CARRO DI TESPI
Forse, farebbero ancora in tempo; fino a prova contraria potrebbero essere ‘brave’ persone. Magari sfigate. Il problema sorge quando la prova contraria c’è, testata e ritestata, epperò non la si vede o non la si vuole vedere. O non lo si può dire. Perché la banda bassotti non perdona e il potere inebria, si fa sentimento d’onnipotenza, vendicativo, ritorsivo. Magari, presi in disparte, uno per uno, sono qualcosa tipo scappati di casa; e se si risale sino ad un momento prima della investitura, emerge distintamente l’umana, patetica compilation di maschere dei poveri a lui, dei mantienimi che ti mantengo, degli sfilazzi, degli sfridi, dei fox trop, dei cape alla sciocque, degli stupiditacco e di punta, dei refusi, degli errata corrige, dei disguidi, dei rimandati a settembre, dei dispersi scolastici, dei virgolettati, dei declinati ad libitum, dei perdenti di concorso, dei petomani, dei poliastinenti in crisi, dei p.s. e delle n.b. A, vabbè, pure qualche figlio di mamma free e di famiglia a statuto speciale. Insomma, una ruspante carovana guitta e cantimbanca che porta in scena un insulso cartellone variabile a chiacchiere, all’ impronta, alla picara, zeppo di pataccherie e tralallerie. Ai crocicchi ci si assembra per un ballo non in maschera. Uno stragicomico carro di Tespi che trascina a fatica le pesanti ruote nel fango, con tutti che vogliono restare a bordo e nessuno di loro che scenda a spingere. O soltanto per mettersi in disparte, per alleggerire il carico. Pubblico in sala – pardon, in piazza – quello che resiste, abbozza e tritura tra i denti le peggio parole, che non ne valeva la pena scomodarsi, confidando in chissacchè. Al netto degli scettici, il confidare è un delirio ideologico. Ma, come per incanto, non c’ è il divertimento, la gente s’è rotta il sollazzo. L’atmosfera è senza vita. Ma la covida è la covida. Il faut.

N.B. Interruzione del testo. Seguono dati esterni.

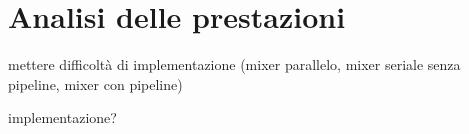 \chapter{Analisi delle prestazioni}
mettere difficoltà di implementazione
(mixer parallelo, mixer seriale senza pipeline, mixer con pipeline)

implementazione?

Oggi, lungo la strada, un paio di buffoni seri professionisti ci sono passati accanto. Hanno guardato a lungo il carriaggio, avviliti in silenzio, e hanno scosso con gravità la testa. Ho udito qualcuno di loro commentare sottovoce e all’indirizzo di quell’accozzo: “Dio, che tempi!”. Affrettando il passo, hanno tirato avanti e, facendo le corna scaramantiche, si sono portati appresso nenie di borbottii inconfondibili e irripetibili. Agli avi e ascendenti dei traccaballeri investiti devono aver fischiato pesantemente le orecchie. Dio non ha risposto, che quello sa già tutto e fa finta di niente, come se non esistesse; egli altri non hanno diritto di parola. Titoli di coda. A’ vous.
La banda Bassotti perlomeno é passata alla storia nel secolo diciannovesimo.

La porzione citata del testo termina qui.